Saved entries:
_ _ _ _ _
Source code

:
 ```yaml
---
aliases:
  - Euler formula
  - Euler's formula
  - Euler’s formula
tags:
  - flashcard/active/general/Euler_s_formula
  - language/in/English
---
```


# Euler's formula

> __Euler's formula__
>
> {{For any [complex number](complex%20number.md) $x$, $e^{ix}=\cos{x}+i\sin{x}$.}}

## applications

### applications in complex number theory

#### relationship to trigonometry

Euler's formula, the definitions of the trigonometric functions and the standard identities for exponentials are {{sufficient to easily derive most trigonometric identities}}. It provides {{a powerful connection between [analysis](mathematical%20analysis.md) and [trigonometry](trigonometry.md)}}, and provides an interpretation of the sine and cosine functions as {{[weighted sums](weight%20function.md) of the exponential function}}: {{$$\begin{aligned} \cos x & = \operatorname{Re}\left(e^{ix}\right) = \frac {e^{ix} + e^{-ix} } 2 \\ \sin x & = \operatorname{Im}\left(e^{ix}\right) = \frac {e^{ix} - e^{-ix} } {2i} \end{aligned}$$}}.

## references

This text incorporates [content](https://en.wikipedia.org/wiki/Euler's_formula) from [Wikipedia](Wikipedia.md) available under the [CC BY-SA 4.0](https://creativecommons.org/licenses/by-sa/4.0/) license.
_ _ _ _ _
### WHAT IS REQUIRED:
Both the first line of the records above and the line containing "## references" are to be transcribed exactly, together with every line between them, and nothing else.

### RESULT OF THIS EXERCISE:
Source code

:
 ```yaml
---
aliases:
  - Euler formula
  - Euler's formula
  - Euler’s formula
tags:
  - flashcard/active/general/Euler_s_formula
  - language/in/English
---
```


# Euler's formula

> __Euler's formula__
>
> {{For any [complex number](complex%20number.md) $x$, $e^{ix}=\cos{x}+i\sin{x}$.}}

## applications

### applications in complex number theory

#### relationship to trigonometry

Euler's formula, the definitions of the trigonometric functions and the standard identities for exponentials are {{sufficient to easily derive most trigonometric identities}}. It provides {{a powerful connection between [analysis](mathematical%20analysis.md) and [trigonometry](trigonometry.md)}}, and provides an interpretation of the sine and cosine functions as {{[weighted sums](weight%20function.md) of the exponential function}}: {{$$\begin{aligned} \cos x & = \operatorname{Re}\left(e^{ix}\right) = \frac {e^{ix} + e^{-ix} } 2 \\ \sin x & = \operatorname{Im}\left(e^{ix}\right) = \frac {e^{ix} - e^{-ix} } {2i} \end{aligned}$$}}.

## references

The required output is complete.